**The records**
- - - - - - -

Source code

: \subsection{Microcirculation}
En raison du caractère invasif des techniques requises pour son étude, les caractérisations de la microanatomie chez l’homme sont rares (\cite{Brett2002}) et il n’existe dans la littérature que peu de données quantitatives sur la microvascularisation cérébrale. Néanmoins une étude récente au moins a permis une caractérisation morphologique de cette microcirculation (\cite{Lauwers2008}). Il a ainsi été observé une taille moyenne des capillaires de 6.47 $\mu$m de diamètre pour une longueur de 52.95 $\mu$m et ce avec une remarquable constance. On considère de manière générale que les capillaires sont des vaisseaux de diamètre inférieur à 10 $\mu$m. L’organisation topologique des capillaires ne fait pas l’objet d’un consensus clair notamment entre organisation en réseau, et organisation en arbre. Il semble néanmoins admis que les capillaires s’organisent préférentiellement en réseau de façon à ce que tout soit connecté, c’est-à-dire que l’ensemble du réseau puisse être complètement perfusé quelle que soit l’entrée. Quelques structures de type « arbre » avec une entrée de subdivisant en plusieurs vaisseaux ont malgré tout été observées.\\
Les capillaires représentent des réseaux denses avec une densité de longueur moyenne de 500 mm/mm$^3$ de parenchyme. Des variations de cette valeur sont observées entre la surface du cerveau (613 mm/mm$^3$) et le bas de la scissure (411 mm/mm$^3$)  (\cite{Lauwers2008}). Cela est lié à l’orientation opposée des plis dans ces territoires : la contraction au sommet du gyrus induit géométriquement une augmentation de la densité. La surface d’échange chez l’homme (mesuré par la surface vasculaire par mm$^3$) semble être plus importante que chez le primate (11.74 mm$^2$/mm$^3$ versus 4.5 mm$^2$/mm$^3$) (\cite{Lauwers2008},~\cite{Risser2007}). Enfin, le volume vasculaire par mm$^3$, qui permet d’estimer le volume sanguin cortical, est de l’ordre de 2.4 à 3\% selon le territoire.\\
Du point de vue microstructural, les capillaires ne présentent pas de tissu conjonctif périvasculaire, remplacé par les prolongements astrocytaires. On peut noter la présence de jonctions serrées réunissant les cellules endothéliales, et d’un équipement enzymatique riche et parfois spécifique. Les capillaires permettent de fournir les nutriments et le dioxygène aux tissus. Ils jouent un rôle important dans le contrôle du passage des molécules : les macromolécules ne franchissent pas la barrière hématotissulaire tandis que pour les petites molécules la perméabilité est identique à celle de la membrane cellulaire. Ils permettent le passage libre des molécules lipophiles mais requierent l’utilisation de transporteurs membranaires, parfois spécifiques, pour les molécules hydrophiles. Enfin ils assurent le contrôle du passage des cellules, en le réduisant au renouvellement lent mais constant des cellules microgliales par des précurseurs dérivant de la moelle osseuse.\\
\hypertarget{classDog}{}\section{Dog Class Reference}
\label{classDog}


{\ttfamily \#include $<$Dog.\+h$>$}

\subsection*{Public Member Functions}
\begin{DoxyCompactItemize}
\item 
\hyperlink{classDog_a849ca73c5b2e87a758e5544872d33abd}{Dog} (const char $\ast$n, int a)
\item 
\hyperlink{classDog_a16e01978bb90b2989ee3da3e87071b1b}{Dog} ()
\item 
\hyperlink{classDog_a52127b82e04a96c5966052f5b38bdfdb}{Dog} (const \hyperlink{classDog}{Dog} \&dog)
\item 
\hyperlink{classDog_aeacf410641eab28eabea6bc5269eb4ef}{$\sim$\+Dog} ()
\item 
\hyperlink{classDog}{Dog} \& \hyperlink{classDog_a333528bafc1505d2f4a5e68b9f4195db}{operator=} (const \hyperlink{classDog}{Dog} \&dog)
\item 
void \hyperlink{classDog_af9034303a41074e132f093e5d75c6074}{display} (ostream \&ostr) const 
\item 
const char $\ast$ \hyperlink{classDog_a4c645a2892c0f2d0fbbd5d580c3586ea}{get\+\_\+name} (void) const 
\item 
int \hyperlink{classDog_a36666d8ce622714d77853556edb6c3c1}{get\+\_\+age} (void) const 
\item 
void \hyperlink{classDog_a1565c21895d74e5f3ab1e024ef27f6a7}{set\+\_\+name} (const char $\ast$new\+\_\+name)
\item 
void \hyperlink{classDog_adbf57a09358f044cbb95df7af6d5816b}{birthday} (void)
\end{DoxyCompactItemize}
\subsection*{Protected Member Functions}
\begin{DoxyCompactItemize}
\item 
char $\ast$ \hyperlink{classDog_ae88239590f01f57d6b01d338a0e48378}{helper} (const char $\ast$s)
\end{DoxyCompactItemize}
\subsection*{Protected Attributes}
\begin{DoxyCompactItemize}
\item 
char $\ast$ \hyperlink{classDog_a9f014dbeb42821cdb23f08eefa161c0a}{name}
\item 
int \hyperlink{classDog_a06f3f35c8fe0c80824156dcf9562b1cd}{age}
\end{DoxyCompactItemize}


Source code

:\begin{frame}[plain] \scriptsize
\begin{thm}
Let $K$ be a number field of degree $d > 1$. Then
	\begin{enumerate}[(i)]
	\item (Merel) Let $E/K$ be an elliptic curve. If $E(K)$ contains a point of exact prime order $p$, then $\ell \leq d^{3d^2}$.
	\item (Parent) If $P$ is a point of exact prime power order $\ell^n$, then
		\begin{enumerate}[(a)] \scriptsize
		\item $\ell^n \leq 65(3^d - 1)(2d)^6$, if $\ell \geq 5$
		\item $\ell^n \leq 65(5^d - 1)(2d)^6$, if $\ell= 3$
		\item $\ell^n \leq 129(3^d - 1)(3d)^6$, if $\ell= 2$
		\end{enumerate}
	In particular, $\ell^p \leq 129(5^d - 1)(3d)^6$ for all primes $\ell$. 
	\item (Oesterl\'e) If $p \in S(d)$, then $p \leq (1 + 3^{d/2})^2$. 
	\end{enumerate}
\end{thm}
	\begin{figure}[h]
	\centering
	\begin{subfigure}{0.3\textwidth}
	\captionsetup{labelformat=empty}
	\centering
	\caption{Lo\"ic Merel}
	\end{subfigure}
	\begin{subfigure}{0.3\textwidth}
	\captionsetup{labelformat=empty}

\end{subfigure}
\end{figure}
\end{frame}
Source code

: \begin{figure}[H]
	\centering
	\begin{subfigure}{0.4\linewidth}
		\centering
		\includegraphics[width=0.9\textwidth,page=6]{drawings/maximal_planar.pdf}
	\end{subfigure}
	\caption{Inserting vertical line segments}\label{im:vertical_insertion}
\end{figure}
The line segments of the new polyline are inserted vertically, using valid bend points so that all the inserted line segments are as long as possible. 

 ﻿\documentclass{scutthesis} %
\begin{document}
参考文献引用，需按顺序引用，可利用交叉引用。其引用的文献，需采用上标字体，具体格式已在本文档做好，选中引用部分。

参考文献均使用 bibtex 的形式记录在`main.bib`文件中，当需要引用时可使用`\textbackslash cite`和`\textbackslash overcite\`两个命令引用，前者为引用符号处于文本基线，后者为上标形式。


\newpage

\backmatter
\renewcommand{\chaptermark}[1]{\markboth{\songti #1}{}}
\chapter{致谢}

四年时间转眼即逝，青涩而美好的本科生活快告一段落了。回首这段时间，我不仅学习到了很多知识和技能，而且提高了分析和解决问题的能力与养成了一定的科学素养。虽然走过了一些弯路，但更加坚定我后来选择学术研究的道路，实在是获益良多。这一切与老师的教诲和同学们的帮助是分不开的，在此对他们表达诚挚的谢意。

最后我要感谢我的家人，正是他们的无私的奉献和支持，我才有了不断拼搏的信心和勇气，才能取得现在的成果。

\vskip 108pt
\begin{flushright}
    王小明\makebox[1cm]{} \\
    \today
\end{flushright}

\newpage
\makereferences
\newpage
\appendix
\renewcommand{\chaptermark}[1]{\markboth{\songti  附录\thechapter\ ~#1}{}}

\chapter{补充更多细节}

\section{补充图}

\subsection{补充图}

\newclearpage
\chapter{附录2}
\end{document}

- - - - - - -

**Problem description**
Total lines with "order" in the records above: report that figure alone.

**Task answer**
2